7, penggunaan komputer dalam jangka panjang
Penggunaan komputer dalam jangka panjang memiliki banyak bahaya, mulai dari varises di tungkai bawah hingga berbagai penyakit pada leher dan kepala sangat terkait dengan kebiasaan buruk ini. Hidup terletak pada gerakan, dengan bergerak, qi seluruh tubuh dan darah dapat berjalan secara efektif, berbagai produk metabolisme dapat dikeluarkan lebih cepat. Sangat mudah untuk memahami bahwa di mana ada sedikit pergerakan, ada kecenderungan untuk menumpuk sampah. Inilah sebabnya mengapa orang modern kemungkinan besar mengalami kenaikan berat badan di bagian perut, bokong, dan leher. Dan karena layar komputer sering diarahkan ke kelenjar tiroid di leher, radiasi jangka panjang akan menyebabkan sel-sel tiroid berada dalam kondisi tidak stabil, dan lama kelamaan akan menderita berbagai penyakit tiroid.
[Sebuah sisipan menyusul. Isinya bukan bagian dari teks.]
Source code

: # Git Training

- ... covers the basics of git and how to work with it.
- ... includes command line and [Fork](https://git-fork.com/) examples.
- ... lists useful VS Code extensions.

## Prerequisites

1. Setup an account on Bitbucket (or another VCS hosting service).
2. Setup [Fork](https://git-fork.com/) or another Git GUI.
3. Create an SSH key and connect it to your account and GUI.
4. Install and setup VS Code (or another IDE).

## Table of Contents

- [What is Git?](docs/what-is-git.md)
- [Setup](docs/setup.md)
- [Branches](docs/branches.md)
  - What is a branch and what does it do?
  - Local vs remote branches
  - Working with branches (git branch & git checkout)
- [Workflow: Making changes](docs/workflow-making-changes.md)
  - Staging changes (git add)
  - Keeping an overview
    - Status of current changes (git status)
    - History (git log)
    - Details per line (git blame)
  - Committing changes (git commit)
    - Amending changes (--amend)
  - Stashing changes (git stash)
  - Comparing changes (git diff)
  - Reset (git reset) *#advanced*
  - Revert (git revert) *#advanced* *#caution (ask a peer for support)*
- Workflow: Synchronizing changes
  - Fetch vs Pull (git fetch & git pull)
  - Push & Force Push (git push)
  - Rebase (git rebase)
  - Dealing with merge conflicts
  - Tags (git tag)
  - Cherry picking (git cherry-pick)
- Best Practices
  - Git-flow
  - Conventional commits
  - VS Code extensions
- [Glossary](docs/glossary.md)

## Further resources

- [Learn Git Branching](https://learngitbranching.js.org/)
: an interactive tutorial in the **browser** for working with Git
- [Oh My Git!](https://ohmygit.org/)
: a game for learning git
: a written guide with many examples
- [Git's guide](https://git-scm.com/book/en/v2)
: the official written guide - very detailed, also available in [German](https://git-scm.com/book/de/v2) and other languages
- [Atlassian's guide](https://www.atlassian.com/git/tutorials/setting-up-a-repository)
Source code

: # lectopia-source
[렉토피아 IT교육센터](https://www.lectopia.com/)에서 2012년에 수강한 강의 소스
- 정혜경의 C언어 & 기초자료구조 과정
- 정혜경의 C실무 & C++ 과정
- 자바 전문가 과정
Anda harus bangun dan berjalan-jalan, melakukan senam serviks, dan memberikan waktu bagi tiroid dan tulang leher untuk beristirahat.
8.Suka makan makanan laut
Kebiasaan buruk ini seharusnya menjadi hal pertama yang terlintas dalam pikiran banyak pasien, tetapi dari pengalaman klinis, proporsi pasien seperti ini tidak terlalu tinggi. Faktanya, makanan laut bukannya tidak berguna, berbagai makanan laut mengandung banyak elemen, vitamin, antioksidan, polisakarida anti-kanker, dll., sangat bermanfaat bagi tubuh manusia. Namun, konsumsi makanan laut yang berlebihan juga dapat memberikan dampak negatif bagi tubuh. Terlalu banyak makan ikan, udang, kepiting, dan kerang-kerangan dapat menyebabkan kelebihan tirosin, fenilalanin, dan glisin dalam tubuh, sehingga menambah beban tiroid, hati, dan ginjal. Terlalu banyak makan rumput laut dan rumput laut dapat menyebabkan kelebihan yodium dalam tubuh, yang juga dapat menyebabkan kelebihan beban pada sel tiroid. Singkatnya, makanan laut harus dimakan dalam jumlah sedang, dan makanan harus tetap didasarkan pada biji-bijian kasar, biji-bijian campuran, buah-buahan dan sayuran.